Saved data entries
·····

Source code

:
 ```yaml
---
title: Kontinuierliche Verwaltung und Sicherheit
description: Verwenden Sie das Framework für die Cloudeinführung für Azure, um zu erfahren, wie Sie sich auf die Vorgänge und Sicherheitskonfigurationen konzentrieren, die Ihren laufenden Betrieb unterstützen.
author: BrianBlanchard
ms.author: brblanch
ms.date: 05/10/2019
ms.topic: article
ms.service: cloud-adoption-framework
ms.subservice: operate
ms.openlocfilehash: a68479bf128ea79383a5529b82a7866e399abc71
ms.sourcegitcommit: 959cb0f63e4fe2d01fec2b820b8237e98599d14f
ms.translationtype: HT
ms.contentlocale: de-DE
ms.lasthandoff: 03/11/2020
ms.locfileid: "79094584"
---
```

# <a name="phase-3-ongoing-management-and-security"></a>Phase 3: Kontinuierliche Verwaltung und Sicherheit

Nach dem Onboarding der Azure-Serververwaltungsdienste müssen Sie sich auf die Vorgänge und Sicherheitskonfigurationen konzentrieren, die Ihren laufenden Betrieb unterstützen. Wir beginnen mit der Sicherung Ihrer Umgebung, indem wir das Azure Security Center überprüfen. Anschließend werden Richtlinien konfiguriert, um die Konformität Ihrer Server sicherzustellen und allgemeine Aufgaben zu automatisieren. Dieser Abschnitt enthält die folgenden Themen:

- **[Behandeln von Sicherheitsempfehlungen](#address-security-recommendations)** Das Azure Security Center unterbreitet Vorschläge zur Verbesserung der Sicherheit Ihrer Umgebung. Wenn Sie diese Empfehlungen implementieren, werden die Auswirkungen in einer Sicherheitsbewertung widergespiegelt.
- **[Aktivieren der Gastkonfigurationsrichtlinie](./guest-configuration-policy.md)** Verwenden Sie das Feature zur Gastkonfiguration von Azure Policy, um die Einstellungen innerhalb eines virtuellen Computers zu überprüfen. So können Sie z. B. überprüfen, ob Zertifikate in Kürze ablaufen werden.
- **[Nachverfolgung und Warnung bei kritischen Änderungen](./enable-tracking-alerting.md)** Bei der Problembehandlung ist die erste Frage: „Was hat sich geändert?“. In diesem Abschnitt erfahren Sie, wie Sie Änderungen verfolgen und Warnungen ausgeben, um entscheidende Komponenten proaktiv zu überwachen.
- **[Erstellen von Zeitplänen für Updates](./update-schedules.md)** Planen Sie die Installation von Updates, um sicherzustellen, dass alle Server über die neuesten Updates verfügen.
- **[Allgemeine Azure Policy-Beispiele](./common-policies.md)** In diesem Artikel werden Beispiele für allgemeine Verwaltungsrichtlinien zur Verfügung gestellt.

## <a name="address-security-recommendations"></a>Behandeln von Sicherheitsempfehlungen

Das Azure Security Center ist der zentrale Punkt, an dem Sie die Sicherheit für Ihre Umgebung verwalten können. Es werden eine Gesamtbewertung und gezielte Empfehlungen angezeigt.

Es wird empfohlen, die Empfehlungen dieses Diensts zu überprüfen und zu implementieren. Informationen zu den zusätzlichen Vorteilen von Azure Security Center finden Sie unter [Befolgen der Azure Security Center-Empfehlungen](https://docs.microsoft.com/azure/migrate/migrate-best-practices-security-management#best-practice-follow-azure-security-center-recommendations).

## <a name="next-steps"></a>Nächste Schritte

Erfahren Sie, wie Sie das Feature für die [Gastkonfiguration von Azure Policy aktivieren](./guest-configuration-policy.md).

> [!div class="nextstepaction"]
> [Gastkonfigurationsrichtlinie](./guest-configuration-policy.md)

·····

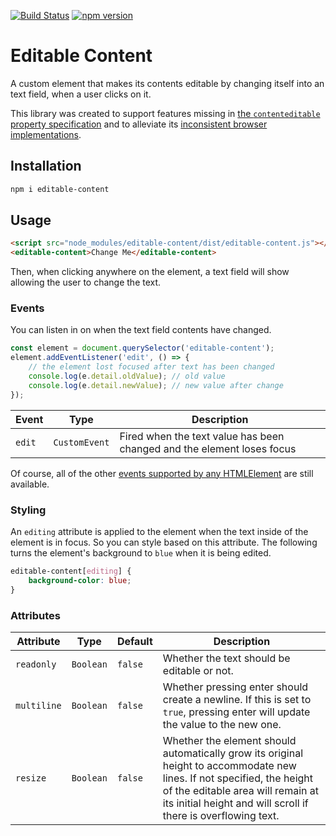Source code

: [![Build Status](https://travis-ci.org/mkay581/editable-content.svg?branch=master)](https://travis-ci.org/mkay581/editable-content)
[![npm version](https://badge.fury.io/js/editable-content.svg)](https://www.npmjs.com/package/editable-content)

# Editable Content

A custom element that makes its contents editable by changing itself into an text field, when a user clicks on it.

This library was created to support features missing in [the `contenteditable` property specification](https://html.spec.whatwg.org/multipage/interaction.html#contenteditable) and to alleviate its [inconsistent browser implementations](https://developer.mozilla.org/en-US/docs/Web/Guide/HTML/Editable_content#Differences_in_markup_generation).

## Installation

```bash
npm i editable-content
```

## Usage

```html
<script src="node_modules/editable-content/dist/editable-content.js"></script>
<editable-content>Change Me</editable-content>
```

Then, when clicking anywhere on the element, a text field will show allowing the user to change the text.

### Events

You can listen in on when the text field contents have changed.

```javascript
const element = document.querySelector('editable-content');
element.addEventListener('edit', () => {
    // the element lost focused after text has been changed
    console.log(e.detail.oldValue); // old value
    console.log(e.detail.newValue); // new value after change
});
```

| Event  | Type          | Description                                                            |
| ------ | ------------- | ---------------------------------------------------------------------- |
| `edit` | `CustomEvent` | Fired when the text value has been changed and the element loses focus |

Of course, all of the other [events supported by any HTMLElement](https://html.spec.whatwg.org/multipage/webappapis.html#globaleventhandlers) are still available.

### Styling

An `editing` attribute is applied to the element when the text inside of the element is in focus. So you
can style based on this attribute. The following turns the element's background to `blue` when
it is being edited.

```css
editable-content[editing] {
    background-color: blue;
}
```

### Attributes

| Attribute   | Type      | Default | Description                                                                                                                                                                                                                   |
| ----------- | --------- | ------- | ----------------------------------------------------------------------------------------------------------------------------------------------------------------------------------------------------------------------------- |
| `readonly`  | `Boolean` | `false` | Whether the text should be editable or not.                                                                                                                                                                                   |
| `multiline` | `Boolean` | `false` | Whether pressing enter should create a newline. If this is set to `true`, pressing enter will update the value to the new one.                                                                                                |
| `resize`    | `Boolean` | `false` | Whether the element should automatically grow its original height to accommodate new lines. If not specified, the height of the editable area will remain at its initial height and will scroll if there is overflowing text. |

·····

WORK INSTRUCTIONS:
Working from the data above, extract solely the lines from the one containing "- **[Behandeln von" through the one containing "- **[Allgemeine Azure", exactly as they appear, both included.

SOLVED PROBLEM:
- **[Behandeln von Sicherheitsempfehlungen](#address-security-recommendations)** Das Azure Security Center unterbreitet Vorschläge zur Verbesserung der Sicherheit Ihrer Umgebung. Wenn Sie diese Empfehlungen implementieren, werden die Auswirkungen in einer Sicherheitsbewertung widergespiegelt.
- **[Aktivieren der Gastkonfigurationsrichtlinie](./guest-configuration-policy.md)** Verwenden Sie das Feature zur Gastkonfiguration von Azure Policy, um die Einstellungen innerhalb eines virtuellen Computers zu überprüfen. So können Sie z. B. überprüfen, ob Zertifikate in Kürze ablaufen werden.
- **[Nachverfolgung und Warnung bei kritischen Änderungen](./enable-tracking-alerting.md)** Bei der Problembehandlung ist die erste Frage: „Was hat sich geändert?“. In diesem Abschnitt erfahren Sie, wie Sie Änderungen verfolgen und Warnungen ausgeben, um entscheidende Komponenten proaktiv zu überwachen.
- **[Erstellen von Zeitplänen für Updates](./update-schedules.md)** Planen Sie die Installation von Updates, um sicherzustellen, dass alle Server über die neuesten Updates verfügen.
- **[Allgemeine Azure Policy-Beispiele](./common-policies.md)** In diesem Artikel werden Beispiele für allgemeine Verwaltungsrichtlinien zur Verfügung gestellt.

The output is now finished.